"Keine Belege für abschreckende Wirkung"
Kinderpornografie soll künftig härter bestraft werden, so sieht es ein heute vom Bundeskabinett verabschiedeter Gesetzentwurf vor. Doch schrecken höhere Strafen wirklich ab? Der Strafrechtler Joachim Renzikowski ist skeptisch und fordert eine bessere Präventionsarbeit an Schulen.
Die Bundesregierung hat heute eine Reform des Sexualstrafrechts beschlossen. Damit soll der Besitz von Kinder- und Jugendpornografie schärfer als bisher geahndet werden. Auch die unbefugte Herstellung und der Handel mit Nacktbildern von Kindern sollen künftig strafbar sein.
Joachim Renzikowski, Professor für Sexualstrafrecht und Allgemeines Strafrecht an der Universität Halle, beurteilt die Wirksamkeit der neuen Gesetze mit Skepsis. Die Möglichkeiten des Strafrechts würden überschätzt, sagte er im Deutschlandradio Kultur:
"In der Öffentlichkeit und in der Politik ist die Auffassung weit verbreitet, dass höhere Strafen Straftäter abschrecken. Aber dafür gibt es in der kriminologischen Forschung überhaupt keine Belege."
Mehr Prävention an Schulen
Zum Schutz vor Kindern und Jugendlichen vor sexuellem Missbrauch sei eine bessere Präventionsarbeit an Schulen notwendig, forderte Renzikowski. Solche Schulungen fänden meist nur in Kindergärten und in Grundschulen statt. An weiterführenden Schulen werde darüber allerdings kaum noch gesprochen:
"Auch nicht über den Umgang von Jugendlichen untereinander. Hier finden ja auch ganz schön viele Grenzverletzungen und Unvorsichtigkeiten statt. Denken Sie nur an die Unsitte, dass Jugendliche untereinander Nacktbilder machen und sie dann auch posten."
Die Verjährungsfrist für sexuelle Gewalt gegen Kinder wird mit der heutigen Reform des Sexualstrafrechts verlängert, die Höchststrafe für den Besitz von Kinderpornographie von zwei auf drei Jahre erhöht. Zudem soll die gezielte Anbahnung sexueller Kontakte zu Minderjährigen im Internet, das sogenannte Grooming, unter Strafe gestellt werden.

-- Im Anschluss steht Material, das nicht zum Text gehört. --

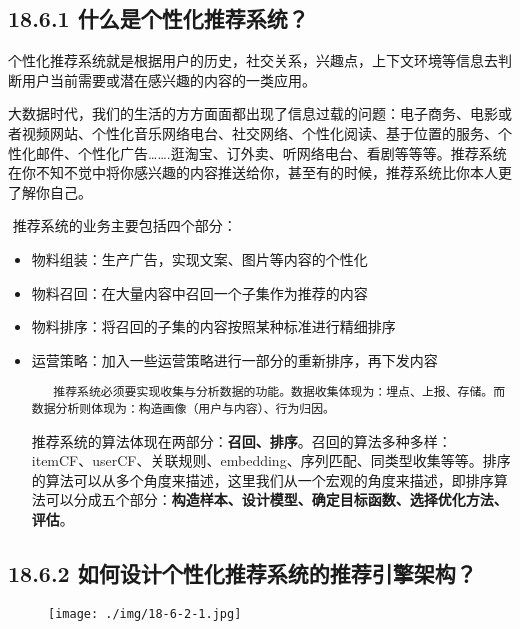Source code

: \subsection{18.6.1
什么是个性化推荐系统？}\label{ux4ec0ux4e48ux662fux4e2aux6027ux5316ux63a8ux8350ux7cfbux7edf}

​
个性化推荐系统就是根据用户的历史，社交关系，兴趣点，上下文环境等信息去判断用户当前需要或潜在感兴趣的内容的一类应用。

​
大数据时代，我们的生活的方方面面都出现了信息过载的问题：电子商务、电影或者视频网站、个性化音乐网络电台、社交网络、个性化阅读、基于位置的服务、个性化邮件、个性化广告\ldots{}\ldots{}.逛淘宝、订外卖、听网络电台、看剧等等等。推荐系统在你不知不觉中将你感兴趣的内容推送给你，甚至有的时候，推荐系统比你本人更了解你自己。

​ 推荐系统的业务主要包括四个部分：

\begin{itemize}
\item
  物料组装：生产广告，实现文案、图片等内容的个性化
\item
  物料召回：在大量内容中召回一个子集作为推荐的内容
\item
  物料排序：将召回的子集的内容按照某种标准进行精细排序
\item
  运营策略：加入一些运营策略进行一部分的重新排序，再下发内容

\begin{verbatim}
​   推荐系统必须要实现收集与分析数据的功能。数据收集体现为：埋点、上报、存储。而数据分析则体现为：构造画像（用户与内容）、行为归因。 
\end{verbatim}

  ​
  推荐系统的算法体现在两部分：\textbf{召回、排序}。召回的算法多种多样：itemCF、userCF、关联规则、embedding、序列匹配、同类型收集等等。排序的算法可以从多个角度来描述，这里我们从一个宏观的角度来描述，即排序算法可以分成五个部分：\textbf{构造样本、设计模型、确定目标函数、选择优化方法、评估}。
\end{itemize}

\subsection{18.6.2
如何设计个性化推荐系统的推荐引擎架构？}\label{ux5982ux4f55ux8bbeux8ba1ux4e2aux6027ux5316ux63a8ux8350ux7cfbux7edfux7684ux63a8ux8350ux5f15ux64ceux67b6ux6784}

\begin{figure}
\centering
\texttt{[image: ./img/18-6-2-1.jpg]}
\caption{}
\end{figure}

Mit der Neuregelung zieht die Bundesregierung auch die Konsequenzen aus dem Fall des früheren SPD-Abgeordneten Sebastian Edathy, der ursprünglich wegen des Besitzes nicht eindeutig pornografischer Aufnahmen in die Schlagzeilen geraten war. Inzwischen ist er wegen Kinderpornografie angeklagt.